After your change the comment above find_idlest_cpu
no longer matches what the function does!
if (load < min_load || (load == min_load && i ==
this_cpu)) {
min_load = load;
idlest = i;
}
Would it make sense for task_autonuma_cpu(p, i) to be
inside the if ( ) braces, since that is what you are
trying to do?
if ((load < min_load || (load == min_load &&
i == this_cpu)) && task_autonuma_cpu(p, i)) {
> @@ -2639,24 +2642,27 @@ static int select_idle_sibling(struct task_struct *p, int target)
These bits make sense.
> /*
> * Otherwise, iterate the domains and find an elegible idle cpu.
> */
> + idle_target = false;
> sd = rcu_dereference(per_cpu(sd_llc, target));
> for_each_lower_domain(sd) {
> sg = sd->groups;
> @@ -2670,9 +2676,18 @@ static int select_idle_sibling(struct task_struct *p, int target)
> goto next;
> }
>
> - target = cpumask_first_and(sched_group_cpus(sg),
> - tsk_cpus_allowed(p));
> - goto done;
> + for_each_cpu_and(i, sched_group_cpus(sg),
> + tsk_cpus_allowed(p)) {
> + /* Find autonuma cpu only in idle group */
> + if (task_autonuma_cpu(p, i)) {
> + target = i;
> + goto done;
> + }
> + if (!idle_target) {
> + idle_target = true;
> + target = i;
> + }
> + }
There already is a for loop right above this:
for_each_cpu(i, sched_group_cpus(sg)) {
if (!idle_cpu(i))
goto next;
}
It appears to loop over all the CPUs in a sched group, but
not really. If the first CPU in the sched group is idle,
it will fall through.
If the first CPU in the sched group is not idle, we move
on to the next sched group, instead of looking at the
other CPUs in the sched group.
Peter, Ingo, what is the original code in select_idle_sibling
supposed to do?
That original for_each_cpu loop would make more sense if
it actually looped over each cpu in the group.

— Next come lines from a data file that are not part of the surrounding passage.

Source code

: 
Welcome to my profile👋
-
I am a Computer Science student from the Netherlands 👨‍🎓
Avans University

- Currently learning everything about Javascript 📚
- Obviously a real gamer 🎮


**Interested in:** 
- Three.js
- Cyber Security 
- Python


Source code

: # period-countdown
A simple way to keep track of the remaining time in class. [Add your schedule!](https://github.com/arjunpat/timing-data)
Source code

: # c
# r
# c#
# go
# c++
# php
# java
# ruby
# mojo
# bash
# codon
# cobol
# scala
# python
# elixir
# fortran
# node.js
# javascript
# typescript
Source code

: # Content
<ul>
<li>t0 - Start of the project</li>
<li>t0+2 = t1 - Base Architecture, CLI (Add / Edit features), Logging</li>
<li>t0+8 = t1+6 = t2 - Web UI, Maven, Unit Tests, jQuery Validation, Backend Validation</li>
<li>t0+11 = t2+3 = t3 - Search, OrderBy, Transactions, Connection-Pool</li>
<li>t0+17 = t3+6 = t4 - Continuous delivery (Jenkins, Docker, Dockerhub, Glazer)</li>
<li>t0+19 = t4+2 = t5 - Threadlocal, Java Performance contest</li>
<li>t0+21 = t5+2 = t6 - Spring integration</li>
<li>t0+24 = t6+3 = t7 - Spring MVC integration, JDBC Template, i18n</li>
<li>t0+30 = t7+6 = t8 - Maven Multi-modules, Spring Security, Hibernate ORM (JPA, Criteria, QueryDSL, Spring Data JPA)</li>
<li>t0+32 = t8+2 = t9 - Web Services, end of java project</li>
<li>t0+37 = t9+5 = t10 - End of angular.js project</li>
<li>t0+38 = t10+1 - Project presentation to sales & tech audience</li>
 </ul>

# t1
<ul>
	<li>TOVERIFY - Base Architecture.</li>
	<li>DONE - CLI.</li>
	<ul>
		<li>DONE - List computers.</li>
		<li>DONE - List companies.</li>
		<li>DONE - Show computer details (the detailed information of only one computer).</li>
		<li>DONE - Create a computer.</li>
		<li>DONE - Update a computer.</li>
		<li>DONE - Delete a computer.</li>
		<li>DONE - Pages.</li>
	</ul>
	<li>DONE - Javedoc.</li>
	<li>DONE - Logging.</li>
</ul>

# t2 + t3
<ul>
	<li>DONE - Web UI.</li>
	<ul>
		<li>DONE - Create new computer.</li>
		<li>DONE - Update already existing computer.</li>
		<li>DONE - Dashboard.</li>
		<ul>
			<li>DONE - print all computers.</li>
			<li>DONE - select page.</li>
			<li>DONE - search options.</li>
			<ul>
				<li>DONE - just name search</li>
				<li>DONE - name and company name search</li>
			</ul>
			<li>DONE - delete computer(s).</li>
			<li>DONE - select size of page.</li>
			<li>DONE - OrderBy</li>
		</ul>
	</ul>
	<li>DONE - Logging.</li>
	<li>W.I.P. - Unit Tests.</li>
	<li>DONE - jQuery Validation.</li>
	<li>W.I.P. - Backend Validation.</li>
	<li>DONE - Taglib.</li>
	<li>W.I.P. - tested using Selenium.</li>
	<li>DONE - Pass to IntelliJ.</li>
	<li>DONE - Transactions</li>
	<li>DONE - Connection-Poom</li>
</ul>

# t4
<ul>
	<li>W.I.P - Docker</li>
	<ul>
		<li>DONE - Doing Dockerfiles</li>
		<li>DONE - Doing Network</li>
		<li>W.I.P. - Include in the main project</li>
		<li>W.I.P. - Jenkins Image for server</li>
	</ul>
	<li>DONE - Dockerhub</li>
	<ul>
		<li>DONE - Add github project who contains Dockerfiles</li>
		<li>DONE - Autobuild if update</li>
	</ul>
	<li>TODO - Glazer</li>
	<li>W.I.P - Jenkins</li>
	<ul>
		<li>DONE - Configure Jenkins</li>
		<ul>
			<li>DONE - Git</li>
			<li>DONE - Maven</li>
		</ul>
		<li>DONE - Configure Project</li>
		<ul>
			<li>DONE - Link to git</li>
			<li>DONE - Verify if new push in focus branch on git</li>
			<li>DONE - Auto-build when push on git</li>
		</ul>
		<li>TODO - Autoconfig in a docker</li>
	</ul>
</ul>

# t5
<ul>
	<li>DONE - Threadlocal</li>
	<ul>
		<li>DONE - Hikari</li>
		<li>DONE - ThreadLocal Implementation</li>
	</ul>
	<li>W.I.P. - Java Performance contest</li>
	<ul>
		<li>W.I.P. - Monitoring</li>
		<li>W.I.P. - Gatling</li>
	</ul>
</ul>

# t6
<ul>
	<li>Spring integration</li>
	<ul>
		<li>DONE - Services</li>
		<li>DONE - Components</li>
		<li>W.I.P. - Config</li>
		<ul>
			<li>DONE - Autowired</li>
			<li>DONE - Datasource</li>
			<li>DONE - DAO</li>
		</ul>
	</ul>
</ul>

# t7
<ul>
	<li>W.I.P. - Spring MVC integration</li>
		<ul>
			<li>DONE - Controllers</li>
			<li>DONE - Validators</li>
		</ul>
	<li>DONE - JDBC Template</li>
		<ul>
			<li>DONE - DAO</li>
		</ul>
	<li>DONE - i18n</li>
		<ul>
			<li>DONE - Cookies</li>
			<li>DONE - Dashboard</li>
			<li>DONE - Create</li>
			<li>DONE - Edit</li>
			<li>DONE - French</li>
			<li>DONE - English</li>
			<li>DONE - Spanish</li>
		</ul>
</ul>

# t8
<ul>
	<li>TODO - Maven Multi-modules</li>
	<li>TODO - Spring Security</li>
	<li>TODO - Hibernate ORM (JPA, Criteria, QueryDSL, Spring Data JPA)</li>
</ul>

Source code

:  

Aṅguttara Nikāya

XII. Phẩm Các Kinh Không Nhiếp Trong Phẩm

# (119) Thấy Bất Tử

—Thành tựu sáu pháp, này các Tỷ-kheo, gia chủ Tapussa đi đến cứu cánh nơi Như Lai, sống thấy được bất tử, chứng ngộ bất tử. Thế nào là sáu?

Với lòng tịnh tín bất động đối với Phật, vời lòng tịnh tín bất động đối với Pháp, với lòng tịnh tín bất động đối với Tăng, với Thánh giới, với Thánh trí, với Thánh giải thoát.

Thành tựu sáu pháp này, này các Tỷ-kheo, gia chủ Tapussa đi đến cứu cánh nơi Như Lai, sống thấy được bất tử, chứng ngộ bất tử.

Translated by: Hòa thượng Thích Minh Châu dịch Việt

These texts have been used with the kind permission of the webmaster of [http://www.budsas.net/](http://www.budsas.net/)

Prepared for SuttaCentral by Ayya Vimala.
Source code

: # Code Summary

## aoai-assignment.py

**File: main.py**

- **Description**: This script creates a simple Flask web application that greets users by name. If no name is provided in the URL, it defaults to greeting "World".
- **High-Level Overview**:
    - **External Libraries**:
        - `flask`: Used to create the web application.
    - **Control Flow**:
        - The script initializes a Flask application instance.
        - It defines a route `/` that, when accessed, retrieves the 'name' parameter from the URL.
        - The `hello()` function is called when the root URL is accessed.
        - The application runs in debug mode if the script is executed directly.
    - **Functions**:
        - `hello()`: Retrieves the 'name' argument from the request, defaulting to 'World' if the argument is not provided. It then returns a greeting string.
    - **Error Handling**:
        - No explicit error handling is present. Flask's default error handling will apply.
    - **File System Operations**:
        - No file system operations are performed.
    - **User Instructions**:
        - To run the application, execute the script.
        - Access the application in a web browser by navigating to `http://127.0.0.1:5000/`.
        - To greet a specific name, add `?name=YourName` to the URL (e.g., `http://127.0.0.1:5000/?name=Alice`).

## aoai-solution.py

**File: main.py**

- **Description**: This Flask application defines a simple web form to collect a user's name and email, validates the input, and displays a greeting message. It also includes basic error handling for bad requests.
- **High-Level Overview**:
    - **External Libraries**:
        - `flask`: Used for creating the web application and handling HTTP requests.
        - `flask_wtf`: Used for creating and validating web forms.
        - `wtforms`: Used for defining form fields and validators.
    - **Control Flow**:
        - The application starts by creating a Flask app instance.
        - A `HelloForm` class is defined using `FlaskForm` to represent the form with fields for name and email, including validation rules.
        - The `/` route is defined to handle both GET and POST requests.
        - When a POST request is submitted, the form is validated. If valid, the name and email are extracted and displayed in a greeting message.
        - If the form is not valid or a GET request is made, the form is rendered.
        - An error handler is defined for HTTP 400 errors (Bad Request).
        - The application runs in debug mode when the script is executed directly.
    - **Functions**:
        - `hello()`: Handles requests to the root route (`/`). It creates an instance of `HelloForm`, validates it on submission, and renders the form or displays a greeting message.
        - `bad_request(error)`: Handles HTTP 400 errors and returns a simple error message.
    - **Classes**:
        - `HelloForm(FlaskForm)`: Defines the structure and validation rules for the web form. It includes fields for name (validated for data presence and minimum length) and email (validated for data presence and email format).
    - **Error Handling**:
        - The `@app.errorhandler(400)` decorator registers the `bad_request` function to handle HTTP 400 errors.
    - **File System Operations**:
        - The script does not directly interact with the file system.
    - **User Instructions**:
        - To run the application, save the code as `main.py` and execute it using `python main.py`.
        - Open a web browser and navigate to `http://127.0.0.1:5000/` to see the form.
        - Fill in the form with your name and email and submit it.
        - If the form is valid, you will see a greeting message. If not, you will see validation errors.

Then we could remember two targets. One idle target, and
one autonuma-compliant idle target.
If, after looping over the CPUs, we find no autonuma-compliant
target, we use the other idle target.
Does that make sense?
Am I overlooking something about how the way select_idle_sibling
is supposed to work?
> @@ -3195,6 +3217,8 @@ static int move_one_task(struct lb_env *env)
> {
> struct task_struct *p, *n;
>
> + env->flags |= LBF_NUMA;
> +numa_repeat:
> list_for_each_entry_safe(p, n,&env->src_rq->cfs_tasks, se.group_node) {
> if (throttled_lb_pair(task_group(p), env->src_rq->cpu, env->dst_cpu))
> continue;
> @@ -3209,8 +3233,14 @@ static int move_one_task(struct lb_env *env)
> * stats here rather than inside move_task().
> */
> schedstat_inc(env->sd, lb_gained[env->idle]);
> + env->flags&= ~LBF_NUMA;
> return 1;
> }
> + if (env->flags& LBF_NUMA) {
> + env->flags&= ~LBF_NUMA;
> + goto numa_repeat;
> + }
> +
> return 0;
> }
Would it make sense to remember the first non-autonuma-compliant
task that can be moved, and keep searching for one that fits
autonuma's criteria further down the line?
Then, if you fail to find a good autonuma task in the first
iteration, you do not have to loop over the list a second time.
> @@ -3235,6 +3265,8 @@ static int move_tasks(struct lb_env *env)
> if (env->imbalance<= 0)
> return 0;
>
> + env->flags |= LBF_NUMA;
> +numa_repeat:
Same here. Loops are bad enough, and it looks like it would
only cost one pointer on the stack to avoid numa_repeat :)
--
All rights reversed
--
To unsubscribe, send a message with 'unsubscribe linux-mm' in
the body to majordomo@kvack.org. For more info on Linux MM,
see: http://www.linux-mm.org/ .
Don't email: <a href=mailto:"dont@kvack.org"> email@kvack.org </a>
next prev parent reply other threads:[~2012-07-01 18:06 UTC|newest]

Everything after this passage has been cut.